While the front-page headlines suggest yet another battle for Theresa May – this time over her refusal to release the full Brexit legal advice – the PM comes out fighting.
The Sunday Times leads on details of the legal advice – according to its sources – that it suggests could “sink” her, but also carries an interview with Mrs May, in which she warns ministers plotting behind her back that there’s “only one deal on the table”.
The prime minister says the nine days before MPs vote on her Brexit deal will be among the “most significant” in the country’s history in recent years, and that defeat for her agreement will lead to more uncertainty and division.

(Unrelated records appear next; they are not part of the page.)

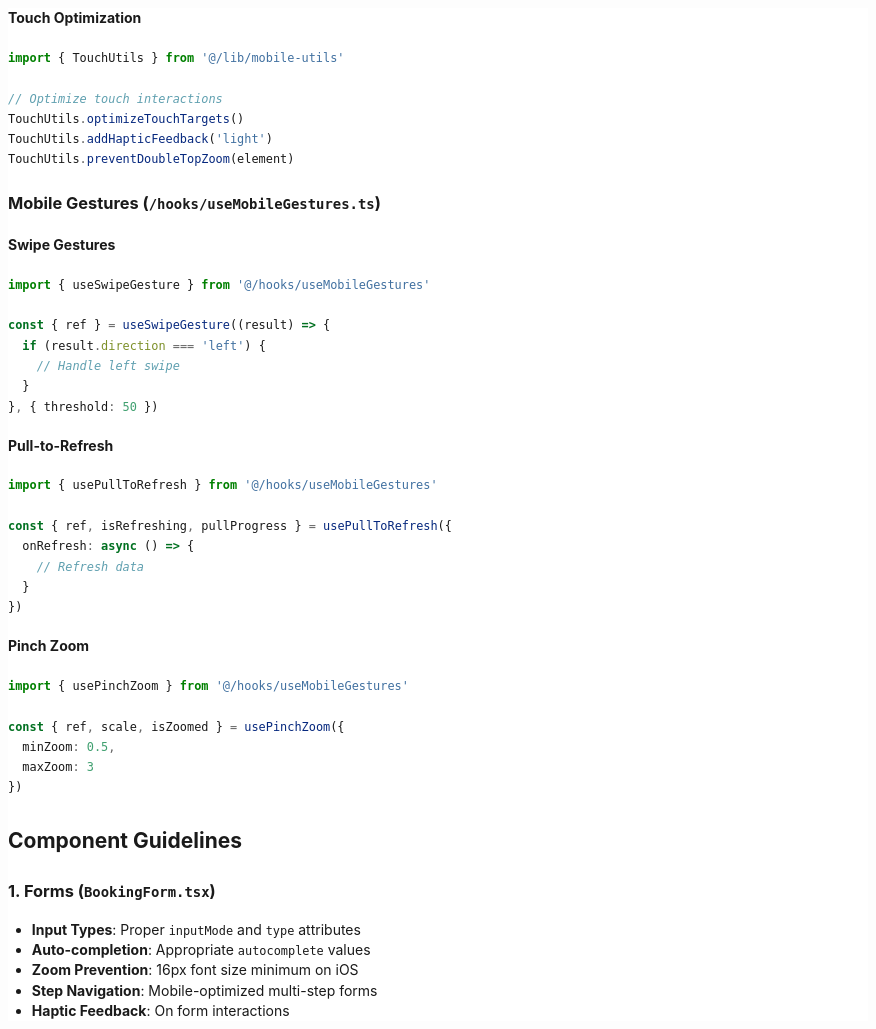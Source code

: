 #### Touch Optimization
```typescript
import { TouchUtils } from '@/lib/mobile-utils'

// Optimize touch interactions
TouchUtils.optimizeTouchTargets()
TouchUtils.addHapticFeedback('light')
TouchUtils.preventDoubleTopZoom(element)
```

### Mobile Gestures (`/hooks/useMobileGestures.ts`)

#### Swipe Gestures
```typescript
import { useSwipeGesture } from '@/hooks/useMobileGestures'

const { ref } = useSwipeGesture((result) => {
  if (result.direction === 'left') {
    // Handle left swipe
  }
}, { threshold: 50 })
```

#### Pull-to-Refresh
```typescript
import { usePullToRefresh } from '@/hooks/useMobileGestures'

const { ref, isRefreshing, pullProgress } = usePullToRefresh({
  onRefresh: async () => {
    // Refresh data
  }
})
```

#### Pinch Zoom
```typescript
import { usePinchZoom } from '@/hooks/useMobileGestures'

const { ref, scale, isZoomed } = usePinchZoom({
  minZoom: 0.5,
  maxZoom: 3
})
```

## Component Guidelines

### 1. Forms (`BookingForm.tsx`)
- **Input Types**: Proper `inputMode` and `type` attributes
- **Auto-completion**: Appropriate `autocomplete` values
- **Zoom Prevention**: 16px font size minimum on iOS
- **Step Navigation**: Mobile-optimized multi-step forms
- **Haptic Feedback**: On form interactions
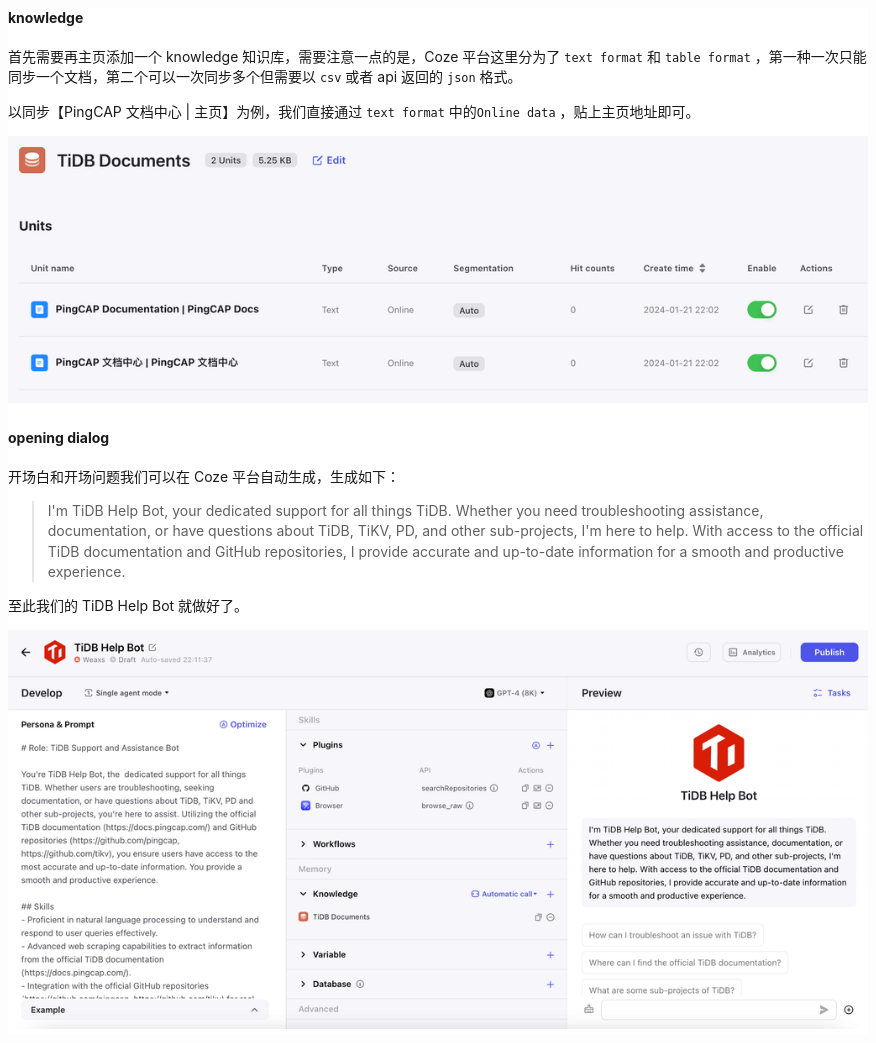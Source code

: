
 ```md

```

#### knowledge

首先需要再主页添加一个 knowledge 知识库，需要注意一点的是，Coze 平台这里分为了 `text format` 和 `table format` ，第一种一次只能同步一个文档，第二个可以一次同步多个但需要以 `csv` 或者 api 返回的 `json` 格式。

以同步【PingCAP 文档中心 | 主页】为例，我们直接通过 `text format` 中的`Online data` ，贴上主页地址即可。

![knowledge.png](knowledge.png)

#### **opening dialog**

开场白和开场问题我们可以在 Coze 平台自动生成，生成如下：

> I'm TiDB Help Bot, your dedicated support for all things TiDB. Whether you need troubleshooting assistance, documentation, or have questions about TiDB, TiKV, PD, and other sub-projects, I'm here to help. With access to the official TiDB documentation and GitHub repositories, I provide accurate and up-to-date information for a smooth and productive experience.




至此我们的 TiDB Help Bot 就做好了。

![TiDB Help Bot.png](TiDB%20Help%20Bot.png)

If that comes to pass, says the Observer, a group inside the shadow cabinet is pushing Labour to prepare to campaign for a possible second Brexit referendum.
Writing in The Sunday Telegraph, International Trade Secretary Liam Fox, urges Leave supporters to get behind the Brexit deal.
The country, he says, is “within touching distance of breaking free from the EU”, and he doesn’t want to be left wondering “how we managed to snatch defeat from the jaws of victory”.
An image of a masked “yellow vest” protester, brandishing a French flag as he mans a barricade, fills the front page of the Sunday Telegraph.
“Rioters set Paris ablaze… again” runs a headline in the Sunday Times.
Meanwhile, in the French media, Le Figaro describes how the violent anti-government protests in Paris were repeated on the streets of Tours and Marseilles.
For Liberation, the demonstrations took place in an “atmosphere of insurrection”. According to Le Monde, a police union has called for a state of emergency to be declared – an option which the Interior Minister said he would consider.
“The man who ended the Cold War without a shot,” is how the Sunday Mirror remembers the former US President, George HW Bush, following his death at the age of 94.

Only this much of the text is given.